OVERALL RATING: I loved this book. Like, LOVED. It’s not only five-star-worthy, it’s also in my top ten novels of all time. It focuses on character, rather than plot, and the use of language is masterful. Beautiful description and playful use of words, tenses, point of view and speech, against a backdrop of political, racial and cultural awakening, plus a realistic LGBTQ+ love story – this book has stolen my heart.
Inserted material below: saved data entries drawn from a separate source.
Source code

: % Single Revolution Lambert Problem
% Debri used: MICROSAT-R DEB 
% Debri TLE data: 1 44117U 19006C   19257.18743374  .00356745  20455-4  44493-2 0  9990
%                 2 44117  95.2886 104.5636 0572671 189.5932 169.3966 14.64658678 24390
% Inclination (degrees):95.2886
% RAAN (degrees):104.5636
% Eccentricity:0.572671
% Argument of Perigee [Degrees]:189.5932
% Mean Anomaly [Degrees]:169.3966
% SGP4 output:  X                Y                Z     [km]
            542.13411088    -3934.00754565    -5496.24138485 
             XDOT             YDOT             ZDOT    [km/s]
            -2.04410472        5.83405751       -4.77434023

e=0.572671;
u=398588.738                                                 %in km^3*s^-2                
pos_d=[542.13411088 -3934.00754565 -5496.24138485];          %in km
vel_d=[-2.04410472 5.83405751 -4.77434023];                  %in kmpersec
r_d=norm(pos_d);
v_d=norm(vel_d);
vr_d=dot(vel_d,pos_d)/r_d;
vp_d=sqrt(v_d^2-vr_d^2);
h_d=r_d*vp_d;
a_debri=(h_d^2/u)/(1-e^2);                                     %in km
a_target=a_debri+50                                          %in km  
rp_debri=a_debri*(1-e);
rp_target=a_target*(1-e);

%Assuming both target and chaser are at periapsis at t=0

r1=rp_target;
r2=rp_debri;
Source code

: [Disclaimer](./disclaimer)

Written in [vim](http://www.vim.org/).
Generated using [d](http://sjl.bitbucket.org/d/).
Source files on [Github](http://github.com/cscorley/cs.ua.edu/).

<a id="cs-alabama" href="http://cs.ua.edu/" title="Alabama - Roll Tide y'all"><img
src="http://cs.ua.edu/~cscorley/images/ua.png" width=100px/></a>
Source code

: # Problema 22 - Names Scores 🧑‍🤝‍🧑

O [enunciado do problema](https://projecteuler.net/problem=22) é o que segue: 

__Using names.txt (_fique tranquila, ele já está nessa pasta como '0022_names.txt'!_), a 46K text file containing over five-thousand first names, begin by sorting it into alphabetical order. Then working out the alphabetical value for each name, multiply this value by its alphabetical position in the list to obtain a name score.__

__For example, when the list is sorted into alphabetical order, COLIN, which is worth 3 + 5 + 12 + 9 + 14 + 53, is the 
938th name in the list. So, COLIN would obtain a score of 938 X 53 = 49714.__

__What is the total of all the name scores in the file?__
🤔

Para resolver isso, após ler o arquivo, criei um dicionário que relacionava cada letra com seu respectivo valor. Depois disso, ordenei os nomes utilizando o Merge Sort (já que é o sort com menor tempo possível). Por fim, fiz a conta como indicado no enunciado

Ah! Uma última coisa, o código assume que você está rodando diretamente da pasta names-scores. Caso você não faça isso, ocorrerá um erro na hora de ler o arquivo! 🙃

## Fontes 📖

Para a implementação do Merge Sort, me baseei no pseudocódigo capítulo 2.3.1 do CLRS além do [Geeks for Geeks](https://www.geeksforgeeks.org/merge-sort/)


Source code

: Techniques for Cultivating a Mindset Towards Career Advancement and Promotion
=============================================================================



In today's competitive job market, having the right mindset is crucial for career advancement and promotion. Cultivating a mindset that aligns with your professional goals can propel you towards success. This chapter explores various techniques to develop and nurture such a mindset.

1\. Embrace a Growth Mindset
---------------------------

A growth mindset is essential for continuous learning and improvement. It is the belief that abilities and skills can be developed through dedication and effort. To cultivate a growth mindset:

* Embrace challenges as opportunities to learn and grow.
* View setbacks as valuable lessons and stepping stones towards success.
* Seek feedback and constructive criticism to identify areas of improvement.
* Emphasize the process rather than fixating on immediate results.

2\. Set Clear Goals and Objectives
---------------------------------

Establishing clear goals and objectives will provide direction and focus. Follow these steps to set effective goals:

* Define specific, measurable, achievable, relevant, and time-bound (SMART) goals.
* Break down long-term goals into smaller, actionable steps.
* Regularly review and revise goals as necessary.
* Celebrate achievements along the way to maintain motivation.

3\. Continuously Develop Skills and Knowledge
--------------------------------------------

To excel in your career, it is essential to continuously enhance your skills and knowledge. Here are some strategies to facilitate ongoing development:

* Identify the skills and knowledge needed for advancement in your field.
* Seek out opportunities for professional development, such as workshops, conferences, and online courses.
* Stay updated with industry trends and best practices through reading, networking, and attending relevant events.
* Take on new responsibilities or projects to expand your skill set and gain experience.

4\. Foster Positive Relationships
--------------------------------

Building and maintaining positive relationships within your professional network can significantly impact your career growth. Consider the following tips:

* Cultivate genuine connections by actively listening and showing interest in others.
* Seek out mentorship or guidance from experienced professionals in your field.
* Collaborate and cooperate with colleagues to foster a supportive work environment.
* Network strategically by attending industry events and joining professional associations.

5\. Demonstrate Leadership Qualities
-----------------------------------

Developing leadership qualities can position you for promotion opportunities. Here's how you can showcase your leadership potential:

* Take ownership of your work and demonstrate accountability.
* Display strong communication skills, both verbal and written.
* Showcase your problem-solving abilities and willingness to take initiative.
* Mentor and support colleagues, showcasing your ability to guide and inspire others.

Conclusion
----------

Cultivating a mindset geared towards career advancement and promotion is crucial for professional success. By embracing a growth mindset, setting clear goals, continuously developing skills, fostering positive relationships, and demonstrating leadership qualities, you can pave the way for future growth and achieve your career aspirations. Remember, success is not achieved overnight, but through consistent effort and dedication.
GOOD BITS: Firstly, author Elaine Castillo is a linguistic genius. In the hands of other writers, many of her plays with language could seem forced. The prologue is in the 2nd person, there’s no quotation marks for direct speech, many untranslated phrases in languages and dialects from the Philippines, and sentences that go on too long or end abruptly. But, I loved it. Despite what could be seen as gimmicks, the novel reads like a person is saying the words aloud, which adds a level of gritty realism.
Secondly, the characters and relationships between characters are so tender and juicy and real and well thought out. There’s so much backstory and richness to all of the key characters, which informs their interactions with each other. So many things left unsaid, misunderstood and just out of reach that makes this novel mirror real human interaction.
Thirdly, there’s an LGBTQ+ love story but the characters’ only defining characteristics aren’t that they’re LGBTQ+. Hallelujah! I really don’t want to spoil this, but I felt the romantic element slotted into the novel nicely and didn’t feel forced.
Finally, I learned so much about the Philippines. The distinct flavour of some of the islands, internal politics between class and race, the political history of the war in the seventies. None of this was laboured but slotted into the background of the novel nicely. I love that Castillo deliberately assumes her reader knows some of the history, or can bloody well google it, without trying to cram in lots of context. In itself, it’s a statement about how much we broaden our horizons and take the time to learn about other cultures, which is echoed by some of the characters who grew up in the US.
NOT SO GOOD BITS: I wasn’t wholly satisfied by the ending, which felt a bit abrupt. I could’ve done with a bit more resolution and I wanted more about Paz and her family (although the author signals at the end of the prologue that we’re not going to get that). But I accept the ending, as the whole novel is a snapshot of a life. One life, not multiple lives (as Hero would say).
OVERALL: I found myself reading this novel slowly because I wanted to bathe in the language and enjoy the experience of reading. This is what I love in a book – I wasn’t desperately racing towards the climax of the plot, I was just enjoying the characters and their world and wanted to stay with them for as long as possible. I feel like I really ‘got’ this book, and it ‘got’ me – the ultimate pleasure of reading.